Task to complete:
Tally every line below where "uint" appears, then report the total alone.

Exercise input:
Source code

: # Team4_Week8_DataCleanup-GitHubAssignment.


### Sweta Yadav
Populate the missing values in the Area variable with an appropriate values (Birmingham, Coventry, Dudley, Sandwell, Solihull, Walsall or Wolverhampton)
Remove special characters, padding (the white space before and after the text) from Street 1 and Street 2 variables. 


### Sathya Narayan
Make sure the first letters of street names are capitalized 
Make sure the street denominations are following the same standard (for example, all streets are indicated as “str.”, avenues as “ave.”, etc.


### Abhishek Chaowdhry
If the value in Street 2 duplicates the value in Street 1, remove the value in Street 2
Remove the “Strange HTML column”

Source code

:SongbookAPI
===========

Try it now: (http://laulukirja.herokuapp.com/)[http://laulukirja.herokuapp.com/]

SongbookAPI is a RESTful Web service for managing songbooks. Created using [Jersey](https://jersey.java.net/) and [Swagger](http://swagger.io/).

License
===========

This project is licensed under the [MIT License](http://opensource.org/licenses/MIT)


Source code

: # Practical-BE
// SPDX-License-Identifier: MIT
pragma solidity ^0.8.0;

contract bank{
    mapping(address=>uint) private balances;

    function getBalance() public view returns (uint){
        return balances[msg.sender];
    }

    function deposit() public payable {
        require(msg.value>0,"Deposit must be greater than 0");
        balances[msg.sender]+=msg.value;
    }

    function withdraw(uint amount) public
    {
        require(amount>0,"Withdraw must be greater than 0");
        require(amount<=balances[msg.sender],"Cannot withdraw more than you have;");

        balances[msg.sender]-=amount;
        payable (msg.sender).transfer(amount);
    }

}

* * *

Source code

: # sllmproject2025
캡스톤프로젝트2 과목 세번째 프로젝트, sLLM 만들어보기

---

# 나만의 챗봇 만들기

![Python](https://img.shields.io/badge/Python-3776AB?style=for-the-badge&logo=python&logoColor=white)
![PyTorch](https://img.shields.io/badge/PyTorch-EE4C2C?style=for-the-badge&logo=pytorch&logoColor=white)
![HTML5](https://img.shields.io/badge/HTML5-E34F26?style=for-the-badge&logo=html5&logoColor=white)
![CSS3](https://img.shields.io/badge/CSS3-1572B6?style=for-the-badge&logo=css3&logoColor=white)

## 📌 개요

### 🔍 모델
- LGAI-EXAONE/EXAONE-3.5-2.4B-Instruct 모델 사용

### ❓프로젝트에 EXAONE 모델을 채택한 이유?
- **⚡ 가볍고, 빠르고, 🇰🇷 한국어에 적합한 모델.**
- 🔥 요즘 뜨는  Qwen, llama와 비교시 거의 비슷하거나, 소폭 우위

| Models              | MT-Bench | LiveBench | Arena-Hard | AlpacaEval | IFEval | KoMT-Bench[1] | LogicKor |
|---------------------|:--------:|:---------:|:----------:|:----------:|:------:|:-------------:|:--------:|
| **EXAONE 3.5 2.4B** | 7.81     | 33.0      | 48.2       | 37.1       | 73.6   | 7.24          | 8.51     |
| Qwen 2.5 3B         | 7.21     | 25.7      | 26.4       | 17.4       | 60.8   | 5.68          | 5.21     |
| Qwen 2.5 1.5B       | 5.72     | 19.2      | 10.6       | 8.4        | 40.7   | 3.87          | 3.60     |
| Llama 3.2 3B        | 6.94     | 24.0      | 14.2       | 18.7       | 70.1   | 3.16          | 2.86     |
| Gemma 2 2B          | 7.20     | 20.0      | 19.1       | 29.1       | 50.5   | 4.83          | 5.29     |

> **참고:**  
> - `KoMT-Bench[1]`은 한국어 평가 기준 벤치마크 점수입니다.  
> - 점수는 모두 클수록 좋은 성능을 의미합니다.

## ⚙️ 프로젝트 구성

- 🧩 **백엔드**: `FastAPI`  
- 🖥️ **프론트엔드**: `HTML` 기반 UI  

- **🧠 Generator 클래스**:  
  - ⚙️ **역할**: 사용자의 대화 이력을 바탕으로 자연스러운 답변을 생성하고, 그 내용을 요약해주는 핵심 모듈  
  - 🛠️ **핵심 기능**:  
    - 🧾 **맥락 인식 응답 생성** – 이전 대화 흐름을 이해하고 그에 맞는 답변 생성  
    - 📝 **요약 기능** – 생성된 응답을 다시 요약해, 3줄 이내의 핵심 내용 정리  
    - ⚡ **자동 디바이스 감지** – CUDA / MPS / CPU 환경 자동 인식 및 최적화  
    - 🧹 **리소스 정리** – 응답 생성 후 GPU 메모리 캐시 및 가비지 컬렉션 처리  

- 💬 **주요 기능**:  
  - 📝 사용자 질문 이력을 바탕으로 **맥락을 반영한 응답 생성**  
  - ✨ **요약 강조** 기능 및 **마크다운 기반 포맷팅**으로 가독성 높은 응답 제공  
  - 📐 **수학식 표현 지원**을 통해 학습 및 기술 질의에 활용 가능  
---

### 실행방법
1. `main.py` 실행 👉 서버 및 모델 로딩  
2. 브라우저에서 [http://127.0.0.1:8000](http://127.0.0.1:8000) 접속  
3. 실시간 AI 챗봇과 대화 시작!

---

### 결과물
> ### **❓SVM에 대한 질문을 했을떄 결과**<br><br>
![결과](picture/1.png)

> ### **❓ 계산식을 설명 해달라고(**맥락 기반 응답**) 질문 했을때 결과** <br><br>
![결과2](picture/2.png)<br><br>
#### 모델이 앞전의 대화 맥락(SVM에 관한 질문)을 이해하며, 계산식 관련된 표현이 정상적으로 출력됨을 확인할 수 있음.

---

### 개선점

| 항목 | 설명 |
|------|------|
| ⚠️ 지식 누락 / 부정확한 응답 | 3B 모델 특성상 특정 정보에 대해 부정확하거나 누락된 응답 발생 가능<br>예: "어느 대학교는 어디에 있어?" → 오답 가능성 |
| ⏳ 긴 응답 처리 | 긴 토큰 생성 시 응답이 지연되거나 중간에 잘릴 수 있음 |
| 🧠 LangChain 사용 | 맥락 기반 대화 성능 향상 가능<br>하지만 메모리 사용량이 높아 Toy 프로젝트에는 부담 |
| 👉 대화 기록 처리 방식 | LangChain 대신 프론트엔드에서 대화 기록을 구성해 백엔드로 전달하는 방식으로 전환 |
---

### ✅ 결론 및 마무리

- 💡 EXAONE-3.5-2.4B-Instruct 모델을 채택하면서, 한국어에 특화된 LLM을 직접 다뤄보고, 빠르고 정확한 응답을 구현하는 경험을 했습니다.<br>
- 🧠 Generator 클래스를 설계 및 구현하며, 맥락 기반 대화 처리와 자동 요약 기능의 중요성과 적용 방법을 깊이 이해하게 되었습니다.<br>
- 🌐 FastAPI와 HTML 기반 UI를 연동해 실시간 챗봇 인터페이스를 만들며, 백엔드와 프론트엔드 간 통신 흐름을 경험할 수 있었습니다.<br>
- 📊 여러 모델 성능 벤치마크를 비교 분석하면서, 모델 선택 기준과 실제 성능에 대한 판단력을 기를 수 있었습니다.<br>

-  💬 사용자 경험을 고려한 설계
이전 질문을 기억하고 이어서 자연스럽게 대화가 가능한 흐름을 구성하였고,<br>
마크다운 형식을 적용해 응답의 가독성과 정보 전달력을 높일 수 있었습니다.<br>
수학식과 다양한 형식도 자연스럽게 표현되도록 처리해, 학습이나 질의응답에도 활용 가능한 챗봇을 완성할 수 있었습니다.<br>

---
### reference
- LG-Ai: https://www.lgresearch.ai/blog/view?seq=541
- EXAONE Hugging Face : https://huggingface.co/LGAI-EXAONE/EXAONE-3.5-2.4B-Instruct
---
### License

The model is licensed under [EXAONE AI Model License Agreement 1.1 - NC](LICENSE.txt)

--

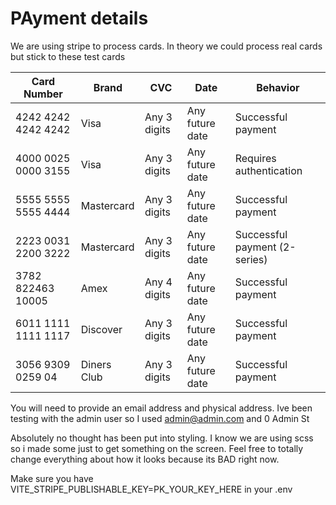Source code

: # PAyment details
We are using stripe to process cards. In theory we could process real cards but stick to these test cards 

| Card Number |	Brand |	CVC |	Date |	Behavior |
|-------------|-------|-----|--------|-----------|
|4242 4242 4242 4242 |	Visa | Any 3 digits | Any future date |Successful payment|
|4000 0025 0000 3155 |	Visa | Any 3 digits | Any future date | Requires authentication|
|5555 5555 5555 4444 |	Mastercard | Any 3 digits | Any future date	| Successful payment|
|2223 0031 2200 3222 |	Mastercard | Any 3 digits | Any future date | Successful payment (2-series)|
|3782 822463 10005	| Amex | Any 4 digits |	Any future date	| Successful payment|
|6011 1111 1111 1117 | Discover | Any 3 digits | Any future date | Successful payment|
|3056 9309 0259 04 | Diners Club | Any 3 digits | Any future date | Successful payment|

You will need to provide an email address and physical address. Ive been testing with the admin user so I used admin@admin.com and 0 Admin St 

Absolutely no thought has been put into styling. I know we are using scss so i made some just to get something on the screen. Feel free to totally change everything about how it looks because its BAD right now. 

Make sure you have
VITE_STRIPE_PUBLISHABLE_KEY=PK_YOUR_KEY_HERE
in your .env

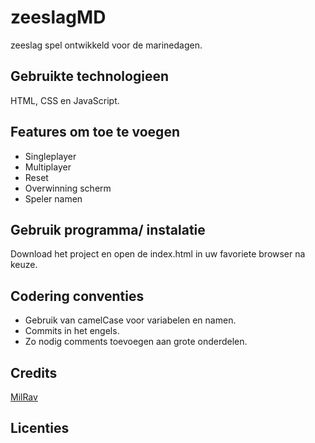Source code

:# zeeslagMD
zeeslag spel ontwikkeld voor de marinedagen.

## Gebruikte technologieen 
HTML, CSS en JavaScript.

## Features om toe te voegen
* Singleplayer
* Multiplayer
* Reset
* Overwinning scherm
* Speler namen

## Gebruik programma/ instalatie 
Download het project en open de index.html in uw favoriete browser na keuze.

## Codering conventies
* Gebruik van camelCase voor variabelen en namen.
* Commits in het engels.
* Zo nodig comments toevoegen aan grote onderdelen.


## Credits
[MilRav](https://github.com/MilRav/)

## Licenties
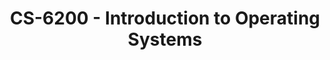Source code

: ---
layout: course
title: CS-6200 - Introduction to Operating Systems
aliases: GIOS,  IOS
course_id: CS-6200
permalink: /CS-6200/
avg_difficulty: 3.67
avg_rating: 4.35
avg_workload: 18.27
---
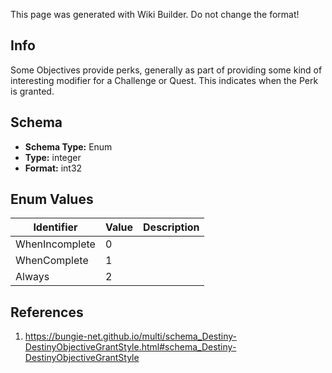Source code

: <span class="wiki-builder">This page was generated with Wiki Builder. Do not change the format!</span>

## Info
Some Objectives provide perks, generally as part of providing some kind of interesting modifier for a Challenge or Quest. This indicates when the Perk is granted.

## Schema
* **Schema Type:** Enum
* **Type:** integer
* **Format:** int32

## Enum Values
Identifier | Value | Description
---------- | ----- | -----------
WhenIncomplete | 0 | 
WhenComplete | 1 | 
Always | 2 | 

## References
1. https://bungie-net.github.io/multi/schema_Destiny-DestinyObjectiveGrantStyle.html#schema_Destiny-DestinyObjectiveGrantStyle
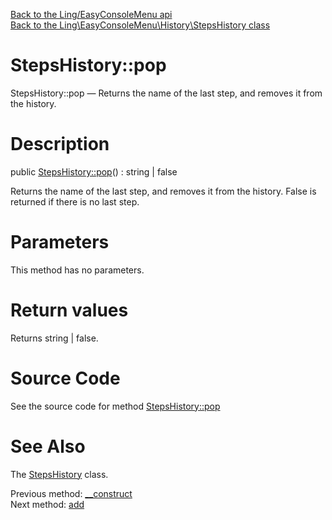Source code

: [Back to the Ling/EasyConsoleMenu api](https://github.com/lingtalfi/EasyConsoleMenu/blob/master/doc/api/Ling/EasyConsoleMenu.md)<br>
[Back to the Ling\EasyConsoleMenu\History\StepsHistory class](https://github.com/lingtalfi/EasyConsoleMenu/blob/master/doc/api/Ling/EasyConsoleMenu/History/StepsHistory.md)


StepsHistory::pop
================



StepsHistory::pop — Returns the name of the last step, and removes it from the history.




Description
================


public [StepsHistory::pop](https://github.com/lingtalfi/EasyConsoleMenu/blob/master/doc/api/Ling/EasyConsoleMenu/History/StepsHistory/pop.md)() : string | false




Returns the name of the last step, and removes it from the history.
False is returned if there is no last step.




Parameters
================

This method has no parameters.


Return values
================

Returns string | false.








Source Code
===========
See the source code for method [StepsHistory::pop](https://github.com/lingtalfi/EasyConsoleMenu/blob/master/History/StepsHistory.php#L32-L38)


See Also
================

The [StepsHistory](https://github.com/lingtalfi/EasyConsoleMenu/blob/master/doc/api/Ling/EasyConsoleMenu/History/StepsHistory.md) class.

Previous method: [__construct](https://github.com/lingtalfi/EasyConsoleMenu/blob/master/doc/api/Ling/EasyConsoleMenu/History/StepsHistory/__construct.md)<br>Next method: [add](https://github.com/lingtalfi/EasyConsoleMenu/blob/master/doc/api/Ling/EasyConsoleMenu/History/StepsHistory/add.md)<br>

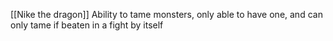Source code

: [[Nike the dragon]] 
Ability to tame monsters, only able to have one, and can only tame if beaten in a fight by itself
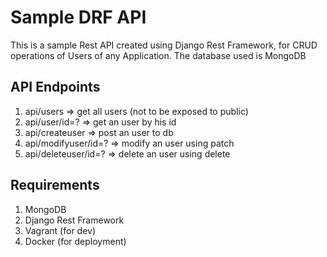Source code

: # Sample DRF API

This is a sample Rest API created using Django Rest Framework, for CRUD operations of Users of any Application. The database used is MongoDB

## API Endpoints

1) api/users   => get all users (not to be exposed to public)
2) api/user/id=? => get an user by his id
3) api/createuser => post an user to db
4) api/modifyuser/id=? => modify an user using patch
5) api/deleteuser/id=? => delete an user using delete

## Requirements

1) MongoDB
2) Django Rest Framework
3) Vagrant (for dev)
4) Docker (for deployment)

Solution:
3